Whither the Volcker rule? After a flurry of discussion about it in the wake of JPMorgan Chase’s Fail Whale trades, we’ve heard significantly less of late. In fact, regulators blew through a July deadline on finalizing the Volcker rule. The last word we had was that the deadline was pushed back to the end of the year.
More time means more opportunity for big banks to lobby over various exemptions. And that’s just what they’re doing, attempting to take a little loophole they found in the initial language and blow it wide open.
Banks are urging U.S. authorities to broaden a little-noticed exemption in the Volcker rule’s trading curb that critics say could blind regulators to the next version of the JPMorgan Chase & Co Whale trade […]
The exemption covers a special type of account, designed to prevent the kind of cash crunches that took down Bear Stearns and Lehman Brothers in the heat of the 2007-2009 financial crisis.
Banks want an even broader exemption. But critics say the proposed rule, as is, already excludes liquidity trades almost entirely from the Volcker rule, expected to be finalized later this year.
As is, the liquidity exemption “deeply undermines the applicability of the Volcker firewall,” Democratic Senator Jeff Merkley, one of the authors of the Dodd-Frank provision authorizing the rule, said in an interview.
Merkley believes that banks could use this exemption to hide bets like the ones in the Fail Whale trade. Of course, the banks are saying they must broaden this exemption or their banks will fail entirely.
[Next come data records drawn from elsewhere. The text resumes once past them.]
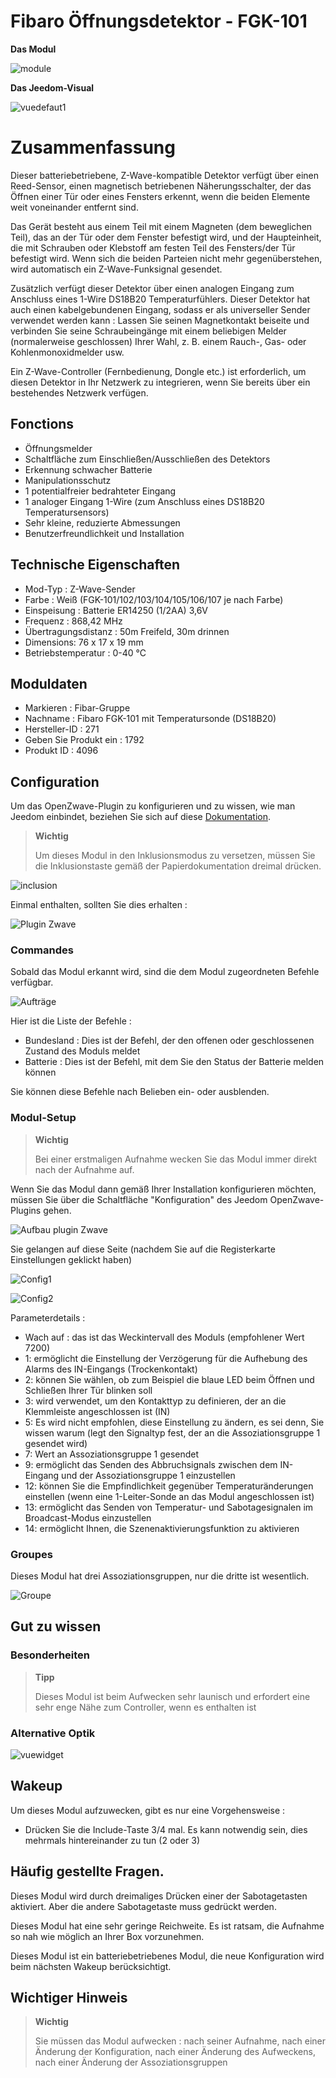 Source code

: # Fibaro Öffnungsdetektor - FGK-101

**Das Modul**

![module](images/fibaro.fgk101-DS18B20/module.jpg)

**Das Jeedom-Visual**

![vuedefaut1](images/fibaro.fgk101-DS18B20/vuedefaut1.jpg)

# Zusammenfassung

Dieser batteriebetriebene, Z-Wave-kompatible Detektor verfügt über einen Reed-Sensor, einen magnetisch betriebenen Näherungsschalter, der das Öffnen einer Tür oder eines Fensters erkennt, wenn die beiden Elemente weit voneinander entfernt sind.

Das Gerät besteht aus einem Teil mit einem Magneten (dem beweglichen Teil), das an der Tür oder dem Fenster befestigt wird, und der Haupteinheit, die mit Schrauben oder Klebstoff am festen Teil des Fensters/der Tür befestigt wird. Wenn sich die beiden Parteien nicht mehr gegenüberstehen, wird automatisch ein Z-Wave-Funksignal gesendet.

Zusätzlich verfügt dieser Detektor über einen analogen Eingang zum Anschluss eines 1-Wire DS18B20 Temperaturfühlers. Dieser Detektor hat auch einen kabelgebundenen Eingang, sodass er als universeller Sender verwendet werden kann : Lassen Sie seinen Magnetkontakt beiseite und verbinden Sie seine Schraubeingänge mit einem beliebigen Melder (normalerweise geschlossen) Ihrer Wahl, z. B. einem Rauch-, Gas- oder Kohlenmonoxidmelder usw.

Ein Z-Wave-Controller (Fernbedienung, Dongle etc.) ist erforderlich, um diesen Detektor in Ihr Netzwerk zu integrieren, wenn Sie bereits über ein bestehendes Netzwerk verfügen.

## Fonctions

-   Öffnungsmelder
-   Schaltfläche zum Einschließen/Ausschließen des Detektors
-   Erkennung schwacher Batterie
-   Manipulationsschutz
-   1 potentialfreier bedrahteter Eingang
-   1 analoger Eingang 1-Wire (zum Anschluss eines DS18B20 Temperatursensors)
-   Sehr kleine, reduzierte Abmessungen
-   Benutzerfreundlichkeit und Installation

## Technische Eigenschaften

-   Mod-Typ : Z-Wave-Sender
-   Farbe : Weiß (FGK-101/102/103/104/105/106/107 je nach Farbe)
-   Einspeisung : Batterie ER14250 (1/2AA) 3,6V
-   Frequenz : 868,42 MHz
-   Übertragungsdistanz : 50m Freifeld, 30m drinnen
-   Dimensions: 76 x 17 x 19 mm
-   Betriebstemperatur : 0-40 °C

## Moduldaten

-   Markieren : Fibar-Gruppe
-   Nachname : Fibaro FGK-101 mit Temperatursonde (DS18B20)
-   Hersteller-ID : 271
-   Geben Sie Produkt ein : 1792
-   Produkt ID : 4096

## Configuration

Um das OpenZwave-Plugin zu konfigurieren und zu wissen, wie man Jeedom einbindet, beziehen Sie sich auf diese [Dokumentation](https://doc.jeedom.com/de_DE/plugins/automation%20protocol/openzwave/).

> **Wichtig**
>
> Um dieses Modul in den Inklusionsmodus zu versetzen, müssen Sie die Inklusionstaste gemäß der Papierdokumentation dreimal drücken.

![inclusion](images/fibaro.fgk101-DS18B20/inclusion.jpg)

Einmal enthalten, sollten Sie dies erhalten :

![Plugin Zwave](images/fibaro.fgk101-DS18B20/information.jpg)

### Commandes

Sobald das Modul erkannt wird, sind die dem Modul zugeordneten Befehle verfügbar.

![Aufträge](images/fibaro.fgk101-DS18B20/commandes.jpg)

Hier ist die Liste der Befehle :

-   Bundesland : Dies ist der Befehl, der den offenen oder geschlossenen Zustand des Moduls meldet
-   Batterie : Dies ist der Befehl, mit dem Sie den Status der Batterie melden können

Sie können diese Befehle nach Belieben ein- oder ausblenden.

### Modul-Setup

> **Wichtig**
>
> Bei einer erstmaligen Aufnahme wecken Sie das Modul immer direkt nach der Aufnahme auf.

Wenn Sie das Modul dann gemäß Ihrer Installation konfigurieren möchten, müssen Sie über die Schaltfläche "Konfiguration" des Jeedom OpenZwave-Plugins gehen.

![Aufbau plugin Zwave](images/plugin/bouton_configuration.jpg)

Sie gelangen auf diese Seite (nachdem Sie auf die Registerkarte Einstellungen geklickt haben)

![Config1](images/fibaro.fgk101-DS18B20/config1.jpg)

![Config2](images/fibaro.fgk101-DS18B20/config2.jpg)

Parameterdetails :

-   Wach auf : das ist das Weckintervall des Moduls (empfohlener Wert 7200)
-   1: ermöglicht die Einstellung der Verzögerung für die Aufhebung des Alarms des IN-Eingangs (Trockenkontakt)
-   2: können Sie wählen, ob zum Beispiel die blaue LED beim Öffnen und Schließen Ihrer Tür blinken soll
-   3: wird verwendet, um den Kontakttyp zu definieren, der an die Klemmleiste angeschlossen ist (IN)
-   5: Es wird nicht empfohlen, diese Einstellung zu ändern, es sei denn, Sie wissen warum (legt den Signaltyp fest, der an die Assoziationsgruppe 1 gesendet wird)
-   7: Wert an Assoziationsgruppe 1 gesendet
-   9: ermöglicht das Senden des Abbruchsignals zwischen dem IN-Eingang und der Assoziationsgruppe 1 einzustellen
-   12: können Sie die Empfindlichkeit gegenüber Temperaturänderungen einstellen (wenn eine 1-Leiter-Sonde an das Modul angeschlossen ist)
-   13: ermöglicht das Senden von Temperatur- und Sabotagesignalen im Broadcast-Modus einzustellen
-   14: ermöglicht Ihnen, die Szenenaktivierungsfunktion zu aktivieren

### Groupes

Dieses Modul hat drei Assoziationsgruppen, nur die dritte ist wesentlich.

![Groupe](images/fibaro.fgk101-DS18B20/groupe.jpg)

## Gut zu wissen

### Besonderheiten

> **Tipp**
>
> Dieses Modul ist beim Aufwecken sehr launisch und erfordert eine sehr enge Nähe zum Controller, wenn es enthalten ist

### Alternative Optik

![vuewidget](images/fibaro.fgk101-DS18B20/vuewidget.jpg)

## Wakeup

Um dieses Modul aufzuwecken, gibt es nur eine Vorgehensweise :

-   Drücken Sie die Include-Taste 3/4 mal. Es kann notwendig sein, dies mehrmals hintereinander zu tun (2 oder 3)

## Häufig gestellte Fragen.

Dieses Modul wird durch dreimaliges Drücken einer der Sabotagetasten aktiviert. Aber die andere Sabotagetaste muss gedrückt werden.

Dieses Modul hat eine sehr geringe Reichweite. Es ist ratsam, die Aufnahme so nah wie möglich an Ihrer Box vorzunehmen.

Dieses Modul ist ein batteriebetriebenes Modul, die neue Konfiguration wird beim nächsten Wakeup berücksichtigt.

## Wichtiger Hinweis

> **Wichtig**
>
> Sie müssen das Modul aufwecken : nach seiner Aufnahme, nach einer Änderung der Konfiguration, nach einer Änderung des Aufweckens, nach einer Änderung der Assoziationsgruppen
It looks to me like banks want to preserve the ability to use these liquidity accounts to make proprietary trades. This way, they could ensure a highly liquid menu of assets and securities and turn them over in case of a cash crunch. But this exempt account could be so easily gamed, and would almost certainly get used as a profit center instead of a means for liquidity management (usually this is done by lowering the maturities on a basket of securities, so they can be exited more quickly). This idea that you can’t have a liquid portfolio unless you make risky proprietary trades is really nonsensical.
Hilariously, JPMorgan Chase is the major bank pushing for this. In fact, Ira Drew, who used to head the infamous Chief Investment Office that put together the Fail Whale trades, met with regulators to lobby for this exemption in February, before the trades came to light.
The banks basically want to find an account that they can use for the purposes of casino playing, and will make up any excuse – hedging! market-making! liquidity management! – to get that account legalized. Considering that the regulators continue to back off actually writing the rules here, it’s likely the banks will be successful.